A microarray chip doesn’t look revolutionary. Nor does it look particularly high-tech.
The patented Affymetrix GeneChip is roughly the size of a business card. Its facade is broken by a black square cavity and computerized bar code. Its white label is laced with fine print: an expiration date, an identification number and the warning, “For Research Use Only.”
Still, the chip’s plastic case looks more like a cumbersome hotel key card than a potential medical breakthrough.
But researchers and medical doctors across the country have heralded microarray chips as having the potential to save lives, diagnose disease and improve patient care. They’re also capable of reducing everything from medical costs and liability suits to the bad side effects of drugs, according to experts.
For instance, the chips are slated to guide cancer therapies and help doctors decide how aggressively to proceed after a biopsy. By analyzing the genetics of a patient’s tumor, the technology may even rule out chemotherapy treatments for some survivors.
Greg Yap is vice president of DNA products for Affymetrix, a Santa Clara, Calif., company that produces the GeneChip and is a seminal force in microarray technology. Yap sees incredible possibilities in the small chips.
A revolution in care
“Microarrays will revolutionize the way that medical care is delivered in this world,” he said. The company vice president also sees a long, albeit bright road ahead.
He follows his bold statement with an equally strong caveat: Don’t expect miracles any time soon. “These things have enormous promise,” Yap said, “but it will take a long time for the full impact of this to be felt.”
In fact, even though microarray technology has been around since 1989, most doctors are still awaiting a formal introduction.
At the most basic level, microarrays are glass slides affixed with pieces of DNA or RNA. Even more, they are pocket-sized descriptions of entire organisms that have been translated into the language of genetics.

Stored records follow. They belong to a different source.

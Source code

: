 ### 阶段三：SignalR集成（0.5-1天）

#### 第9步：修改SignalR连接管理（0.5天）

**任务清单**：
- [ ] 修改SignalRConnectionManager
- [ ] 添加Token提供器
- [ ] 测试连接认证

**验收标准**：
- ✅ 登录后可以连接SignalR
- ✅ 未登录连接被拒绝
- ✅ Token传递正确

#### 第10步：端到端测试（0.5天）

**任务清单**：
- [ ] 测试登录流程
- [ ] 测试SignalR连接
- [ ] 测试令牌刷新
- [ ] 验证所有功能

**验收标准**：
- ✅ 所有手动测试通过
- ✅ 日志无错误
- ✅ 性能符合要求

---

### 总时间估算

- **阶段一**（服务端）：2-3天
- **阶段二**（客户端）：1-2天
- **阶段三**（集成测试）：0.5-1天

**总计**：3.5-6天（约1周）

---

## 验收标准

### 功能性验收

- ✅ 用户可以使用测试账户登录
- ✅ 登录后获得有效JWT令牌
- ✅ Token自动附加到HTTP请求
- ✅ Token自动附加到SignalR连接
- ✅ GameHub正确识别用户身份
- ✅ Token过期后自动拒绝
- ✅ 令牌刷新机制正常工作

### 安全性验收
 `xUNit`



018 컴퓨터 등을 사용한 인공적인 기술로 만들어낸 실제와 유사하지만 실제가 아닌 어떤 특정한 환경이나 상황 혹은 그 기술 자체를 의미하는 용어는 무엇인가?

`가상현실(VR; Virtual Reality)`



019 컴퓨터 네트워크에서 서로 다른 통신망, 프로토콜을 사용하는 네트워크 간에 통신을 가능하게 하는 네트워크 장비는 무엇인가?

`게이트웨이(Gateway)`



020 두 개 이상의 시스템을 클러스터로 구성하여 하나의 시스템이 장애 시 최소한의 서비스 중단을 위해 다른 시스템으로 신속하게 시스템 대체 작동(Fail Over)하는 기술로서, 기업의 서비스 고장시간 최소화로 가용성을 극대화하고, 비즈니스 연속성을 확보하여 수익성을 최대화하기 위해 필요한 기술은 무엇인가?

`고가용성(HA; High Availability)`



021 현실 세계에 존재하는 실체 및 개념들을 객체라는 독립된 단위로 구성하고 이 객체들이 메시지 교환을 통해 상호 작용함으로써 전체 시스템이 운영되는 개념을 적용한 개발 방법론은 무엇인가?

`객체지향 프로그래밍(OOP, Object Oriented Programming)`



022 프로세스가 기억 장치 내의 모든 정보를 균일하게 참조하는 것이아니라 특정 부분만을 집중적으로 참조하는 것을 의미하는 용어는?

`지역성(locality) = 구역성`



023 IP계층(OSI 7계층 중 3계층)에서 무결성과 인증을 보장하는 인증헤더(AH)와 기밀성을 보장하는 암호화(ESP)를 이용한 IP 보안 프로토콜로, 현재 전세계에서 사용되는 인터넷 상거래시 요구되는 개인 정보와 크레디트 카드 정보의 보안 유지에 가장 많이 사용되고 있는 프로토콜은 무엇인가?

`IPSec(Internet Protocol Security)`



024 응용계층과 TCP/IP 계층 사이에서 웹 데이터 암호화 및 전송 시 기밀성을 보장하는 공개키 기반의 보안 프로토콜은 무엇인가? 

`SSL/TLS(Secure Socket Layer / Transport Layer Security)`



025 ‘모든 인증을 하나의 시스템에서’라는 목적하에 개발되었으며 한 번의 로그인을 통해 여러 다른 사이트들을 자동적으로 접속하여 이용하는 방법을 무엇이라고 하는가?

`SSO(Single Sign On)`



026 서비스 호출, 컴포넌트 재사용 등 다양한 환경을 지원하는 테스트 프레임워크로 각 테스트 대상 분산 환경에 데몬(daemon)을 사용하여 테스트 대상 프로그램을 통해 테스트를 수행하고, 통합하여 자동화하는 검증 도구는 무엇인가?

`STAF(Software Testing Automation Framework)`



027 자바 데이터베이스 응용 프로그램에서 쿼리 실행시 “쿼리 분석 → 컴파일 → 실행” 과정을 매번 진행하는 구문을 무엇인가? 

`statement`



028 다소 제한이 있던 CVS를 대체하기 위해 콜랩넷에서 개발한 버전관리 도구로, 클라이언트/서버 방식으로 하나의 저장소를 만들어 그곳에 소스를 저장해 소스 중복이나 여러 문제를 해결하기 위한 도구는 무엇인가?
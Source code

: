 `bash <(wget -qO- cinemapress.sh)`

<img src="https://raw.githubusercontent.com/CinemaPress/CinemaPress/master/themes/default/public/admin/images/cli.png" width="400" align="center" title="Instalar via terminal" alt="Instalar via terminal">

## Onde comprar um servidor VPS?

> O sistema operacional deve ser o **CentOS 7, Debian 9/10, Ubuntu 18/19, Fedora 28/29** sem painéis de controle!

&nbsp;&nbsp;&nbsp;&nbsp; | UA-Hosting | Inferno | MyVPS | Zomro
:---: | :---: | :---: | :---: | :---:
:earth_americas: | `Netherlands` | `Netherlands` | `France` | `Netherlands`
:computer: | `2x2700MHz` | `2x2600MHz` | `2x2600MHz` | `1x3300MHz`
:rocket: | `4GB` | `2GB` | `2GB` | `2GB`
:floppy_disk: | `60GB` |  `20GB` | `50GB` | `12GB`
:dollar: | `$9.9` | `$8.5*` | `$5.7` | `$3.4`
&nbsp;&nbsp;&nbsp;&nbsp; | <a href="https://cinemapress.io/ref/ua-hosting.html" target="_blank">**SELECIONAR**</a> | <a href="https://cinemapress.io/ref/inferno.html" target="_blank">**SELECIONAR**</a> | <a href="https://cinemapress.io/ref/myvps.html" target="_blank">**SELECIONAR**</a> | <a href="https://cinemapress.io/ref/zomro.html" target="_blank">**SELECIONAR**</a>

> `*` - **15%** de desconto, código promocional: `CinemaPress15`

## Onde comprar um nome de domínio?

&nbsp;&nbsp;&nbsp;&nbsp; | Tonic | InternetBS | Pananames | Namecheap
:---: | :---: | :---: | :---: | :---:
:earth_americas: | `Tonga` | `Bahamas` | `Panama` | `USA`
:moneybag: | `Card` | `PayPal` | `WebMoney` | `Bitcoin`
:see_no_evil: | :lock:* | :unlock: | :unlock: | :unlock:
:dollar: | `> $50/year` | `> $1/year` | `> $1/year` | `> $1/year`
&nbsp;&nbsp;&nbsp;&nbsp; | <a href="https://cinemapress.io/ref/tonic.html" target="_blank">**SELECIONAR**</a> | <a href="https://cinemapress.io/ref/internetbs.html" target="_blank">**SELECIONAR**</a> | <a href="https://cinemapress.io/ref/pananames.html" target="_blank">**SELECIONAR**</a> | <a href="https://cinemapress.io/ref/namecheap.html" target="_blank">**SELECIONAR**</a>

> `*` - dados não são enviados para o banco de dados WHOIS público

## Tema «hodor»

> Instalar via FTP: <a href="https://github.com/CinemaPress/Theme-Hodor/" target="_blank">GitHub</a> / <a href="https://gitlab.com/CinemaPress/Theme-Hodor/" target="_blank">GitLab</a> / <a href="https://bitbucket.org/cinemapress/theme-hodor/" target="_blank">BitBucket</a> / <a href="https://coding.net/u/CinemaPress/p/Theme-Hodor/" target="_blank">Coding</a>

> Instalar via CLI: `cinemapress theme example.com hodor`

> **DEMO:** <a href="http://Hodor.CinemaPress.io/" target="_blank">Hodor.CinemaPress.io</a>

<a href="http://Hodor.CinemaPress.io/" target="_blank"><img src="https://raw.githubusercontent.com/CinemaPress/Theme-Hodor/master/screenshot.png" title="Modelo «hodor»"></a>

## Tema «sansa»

The chips typically represent one organism, be it human, animal, plant or a disease.
Human microarrays require human genes from either a simple cheek swab or blood sample. In some instances, as with the investigation of cancer, doctors may need to biopsy a patient’s tumor to test his RNA.
A person’s genetic information, when isolated, is purified and then inserted into the square cavity of a human microarray chip. Sans the sticky scientific details, what happens next is that a laser and computer work together to analyze the chip and generate a corresponding computerized image. The image usually is a dark, gridded canvas that, to the non-geneticists of the world, looks as though it has been spattered with white paint.
These specks actually are a highly ordered arrangement of nearly 3 billion bases of DNA or RNA. The intensity of their whiteness translates into a significant molecular signature that can inform researchers what’s happening to a person at the genetic level.
Today researchers use the chips to quickly and thoroughly analyze genomes of single organisms and, even better, to compare the interactions between two organisms, such as humans and disease agents.
An array of possibilities
This translates into a plethora of possibilities. For instance, microarrays can accurately and rapidly diagnose viral and bacterial infections. A single chip can distinguish between the SARS virus in Toronto and the slightly different SARS virus in Hong Kong. Another chip could identify anthrax in a municipal water system, and yet another could diagnose your next-door neighbor with the common cold.
But microarrays are not a medical panacea. They cannot inform researchers in situations where diet, environment or upbringing contribute heavily to an illness. In terms of understanding cancer and inherited diseases such as diabetes, though, “genetics has a very strong role and a role that doctors haven’t been able to understand before,” Yap said.
Soon doctors may get their chance.
“The technology is just now starting to reach the clinic,” said Rex Chisholm, who as the director of the Center for Genetic Medicine at Northwestern University has fielded the microarray demands of university researchers for five years. As the technology continues to develop, it likely will move into doctor’s offices and contribute to daily medical practice, he said.
Stephen Kralovic is a medical epidemiologist at the VA Medical Center in Cincinnati who specializes in the diagnosis and treatment of infectious diseases. He is eager and still waiting to work with the chips in a clinical setting.
“Microarray technology holds much promise for future use,” he offered. “It will not only take into account the individual genetic make-up of the patient, but it will take into account the genetic make-up of the infecting organism and allow a highly individualized therapy.”
In a world where everyone is unique and medical care is expensive, on-target treatment is an elusive gold standard. So is the correct, rapid diagnosis of disease.
Pharmaceutical companies spend billions of dollars annually trying to identify in what individuals and at what dose a drug is most effective. Today these companies are using microarray technology to better understand how genetics influences a drug’s performance.
“If you could understand a person’s genetics and understand which versions of the genes that they have, you could pick the right drug instead of giving them the wrong drug,” Yap said. “That’s not just beneficial in terms of economics; that could be the difference between a person living or dying.
“It’s all about giving the right drug to the right person at the right time.”